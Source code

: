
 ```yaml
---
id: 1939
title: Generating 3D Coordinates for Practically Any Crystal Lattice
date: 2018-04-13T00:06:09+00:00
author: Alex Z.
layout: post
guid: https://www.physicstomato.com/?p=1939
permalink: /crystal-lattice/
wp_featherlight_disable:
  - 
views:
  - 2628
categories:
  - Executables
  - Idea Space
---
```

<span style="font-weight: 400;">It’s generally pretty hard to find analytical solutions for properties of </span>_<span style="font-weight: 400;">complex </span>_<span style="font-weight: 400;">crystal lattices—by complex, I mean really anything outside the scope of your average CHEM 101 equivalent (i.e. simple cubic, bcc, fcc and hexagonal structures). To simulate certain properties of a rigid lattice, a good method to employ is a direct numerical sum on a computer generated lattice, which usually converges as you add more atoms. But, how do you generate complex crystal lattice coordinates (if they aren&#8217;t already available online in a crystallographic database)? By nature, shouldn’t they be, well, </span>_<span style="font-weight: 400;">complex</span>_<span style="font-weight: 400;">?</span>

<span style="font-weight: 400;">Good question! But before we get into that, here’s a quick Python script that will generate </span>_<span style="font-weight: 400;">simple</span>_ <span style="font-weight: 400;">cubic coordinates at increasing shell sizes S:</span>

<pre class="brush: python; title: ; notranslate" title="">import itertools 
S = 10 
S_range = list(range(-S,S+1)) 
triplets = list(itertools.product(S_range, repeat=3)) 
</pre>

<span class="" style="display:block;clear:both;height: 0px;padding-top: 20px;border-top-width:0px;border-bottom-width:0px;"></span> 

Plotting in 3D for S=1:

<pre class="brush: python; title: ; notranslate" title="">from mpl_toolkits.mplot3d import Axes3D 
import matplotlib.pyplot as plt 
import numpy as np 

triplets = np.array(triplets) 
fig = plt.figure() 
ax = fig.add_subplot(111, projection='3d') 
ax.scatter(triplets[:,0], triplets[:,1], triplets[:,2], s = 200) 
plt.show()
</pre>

----

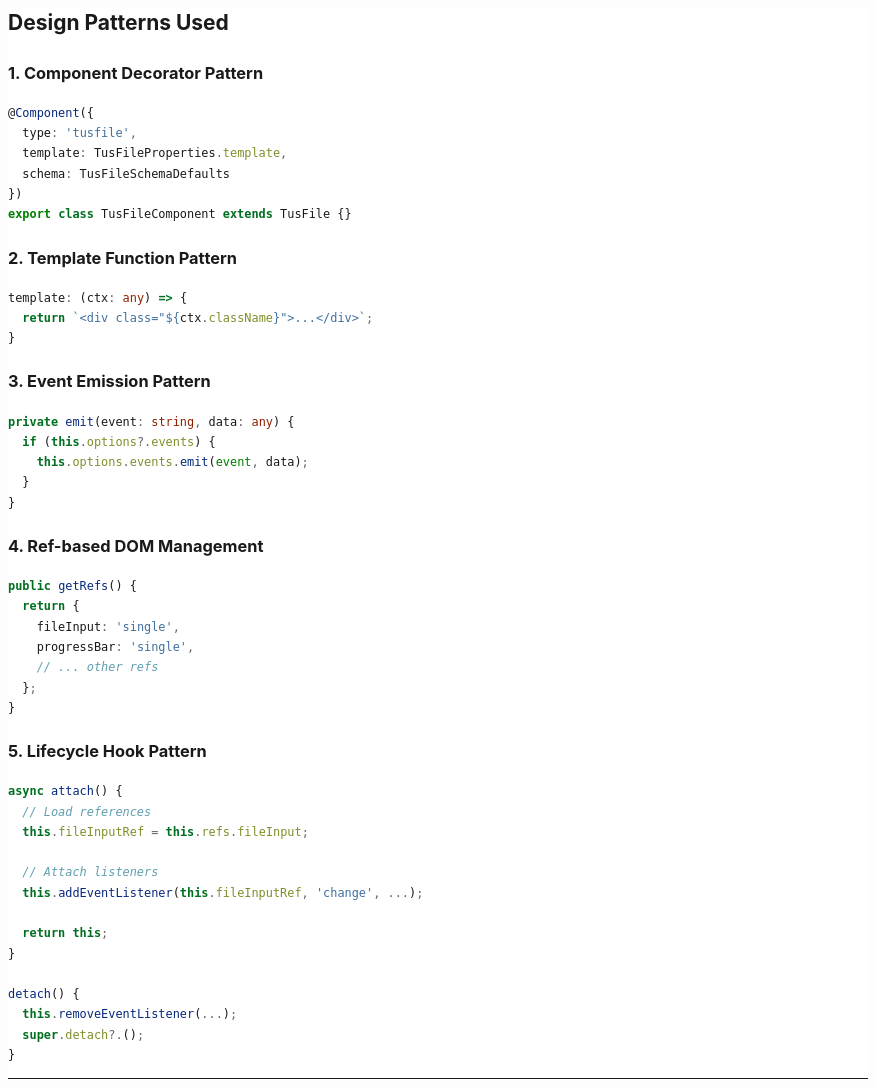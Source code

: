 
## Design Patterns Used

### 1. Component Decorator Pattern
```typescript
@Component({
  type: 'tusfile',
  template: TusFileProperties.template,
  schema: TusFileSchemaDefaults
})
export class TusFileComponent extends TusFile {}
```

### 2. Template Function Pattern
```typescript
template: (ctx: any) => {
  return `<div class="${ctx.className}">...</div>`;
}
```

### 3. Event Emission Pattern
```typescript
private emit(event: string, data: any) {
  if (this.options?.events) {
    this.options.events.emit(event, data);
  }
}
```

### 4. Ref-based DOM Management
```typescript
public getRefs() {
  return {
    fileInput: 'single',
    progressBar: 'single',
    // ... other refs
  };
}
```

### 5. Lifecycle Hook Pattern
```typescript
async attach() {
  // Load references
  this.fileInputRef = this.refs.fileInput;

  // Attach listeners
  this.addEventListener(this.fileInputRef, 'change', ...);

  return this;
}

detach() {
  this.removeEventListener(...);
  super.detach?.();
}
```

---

----

» What you should do:
The word "class" appears in some lines above. Return every one of those lines.

» Answer to this problem:
<pre class="brush: python; title: ; notranslate" title="">import itertools 
<span class="" style="display:block;clear:both;height: 0px;padding-top: 20px;border-top-width:0px;border-bottom-width:0px;"></span> 
<pre class="brush: python; title: ; notranslate" title="">from mpl_toolkits.mplot3d import Axes3D 
export class TusFileComponent extends TusFile {}
  return `<div class="${ctx.className}">...</div>`;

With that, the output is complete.